Although discussions had been held over the relationship between standards for identity and age verification, Hughes said she believed it was important and best for Verify to resist any possible temptation to expand its scope due to the additional complexities of such a focus.

She added that as a result of its ongoing focus around shared and interoperable standards and ongoing involvement and discussions with the Open Identity Exchange (OIX) group, the GOV.UK Verify team nonetheless did take part in discussions around age checking.

“It is really important that we have those places where we can take part in those discussions and make sure we are part of the overall community of people trying to solve all these problems,” Hughes said.
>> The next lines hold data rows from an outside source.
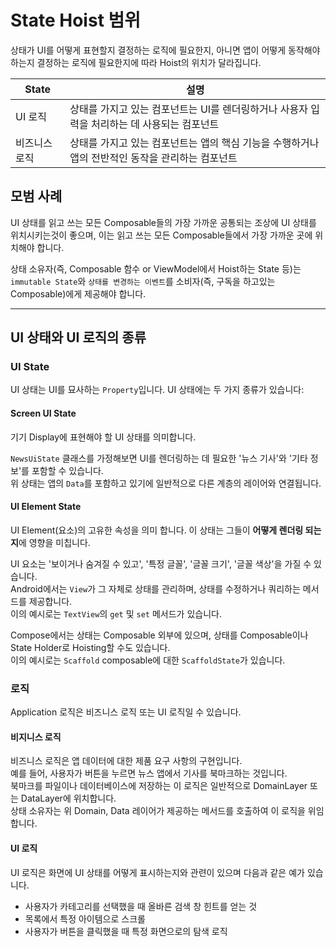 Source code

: # State Hoist 범위

상태가 UI를 어떻게 표현할지 결정하는 로직에 필요한지, 아니면 앱이 어떻게 동작해야 하는지 결정하는 로직에 필요한지에 따라 Hoist의 위치가 달라집니다.

| State   | 설명                                                        |
|---------|-----------------------------------------------------------|
| UI 로직   | 상태를 가지고 있는 컴포넌트는 UI를 렌더링하거나 사용자 입력을 처리하는 데 사용되는 컴포넌트   |
| 비즈니스 로직 | 상태를 가지고 있는 컴포넌트는 앱의 핵심 기능을 수행하거나 앱의 전반적인 동작을 관리하는 컴포넌트 |

## 모범 사례

UI 상태를 읽고 쓰는 모든 Composable들의 가장 가까운 공통되는 조상에 UI 상태를 위치시키는것이 좋으며,
이는 읽고 쓰는 모든 Composable들에서 가장 가까운 곳에 위치해야 합니다.

상태 소유자(즉, Composable 함수 or ViewModel에서 Hoist하는 State 등)는
`immutable State`와 `상태를 변경하는 이벤트`를 소비자(즉, 구독을 하고있는 Composable)에게 제공해야 합니다.

---

## UI 상태와 UI 로직의 종류

### UI State

UI 상태는 UI를 묘사하는 `Property`입니다. UI 상태에는 두 가지 종류가 있습니다:

#### Screen UI State

기기 Display에 표현해야 할 UI 상태를 의미합니다.

`NewsUiState` 클래스를 가정해보면 UI를 렌더링하는 데 필요한 '뉴스 기사'와 '기타 정보'를 포함할 수 있습니다.  
위 상태는 앱의 `Data`를 포함하고 있기에 일반적으로 다른 계층의 레이어와 연결됩니다.

#### UI Element State

UI Element(요소)의 고유한 속성을 의미 합니다. 이 상태는 그들이 **어떻게 렌더링 되는지**에 영향을 미칩니다.

UI 요소는 '보이거나 숨겨질 수 있고', '특정 글꼴', '글꼴 크기', '글꼴 색상'을 가질 수 있습니다.   
Android에서는 `View`가 그 자체로 상태를 관리하며, 상태를 수정하거나 쿼리하는 메서드를 제공합니다.  
이의 예시로는 `TextView`의 `get` 및 `set` 메서드가 있습니다.

Compose에서는 상태는 Composable 외부에 있으며, 상태를 Composable이나 State Holder로 Hoisting할 수도 있습니다.   
이의 예시로는 `Scaffold` composable에 대한 `ScaffoldState`가 있습니다.

### 로직

Application 로직은 비즈니스 로직 또는 UI 로직일 수 있습니다.

#### 비지니스 로직

비즈니스 로직은 앱 데이터에 대한 제품 요구 사항의 구현입니다.  
예를 들어, 사용자가 버튼을 누르면 뉴스 앱에서 기사를 북마크하는 것입니다.  
북마크를 파일이나 데이터베이스에 저장하는 이 로직은 일반적으로 DomainLayer 또는 DataLayer에 위치합니다.   
상태 소유자는 위 Domain, Data 레이어가 제공하는 메서드를 호출하여 이 로직을 위임합니다.

#### UI 로직

UI 로직은 화면에 UI 상태를 어떻게 표시하는지와 관련이 있으며 다음과 같은 예가 있습니다.
- 사용자가 카테고리를 선택했을 때 올바른 검색 창 힌트를 얻는 것
- 목록에서 특정 아이템으로 스크롤
- 사용자가 버튼을 클릭했을 때 특정 화면으로의 탐색 로직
In the same week that Verify has completed its live service switchover, the British Standards Institution (BSI) confirmed it was working on putting together a means of identity management to be used at higher levels of assurance by organisations and individuals alike.

Working with the MIDAS Alliance, the BSI said the proposed standards, known as PAS 499, would be a necessity in a changing European data regulation landscape.

Hughes said that although it was early days for the BSI’s work, her team within GDS would look to be involved in discussions about the standards.

“We’re particularly interested as the MIDAS work that comes out of it is actually primarily focused on the payments sector and that’s where the genesis of this work is,” she said.

“We’re really actively involved in that sector, both in the banking sector and financial sector, because the Verify standards, which are aligned with other international standards were designed to help meet a much wider number of requirements other than those of central government.”

Hughes argued it was important to ensure interoperability between these different standards.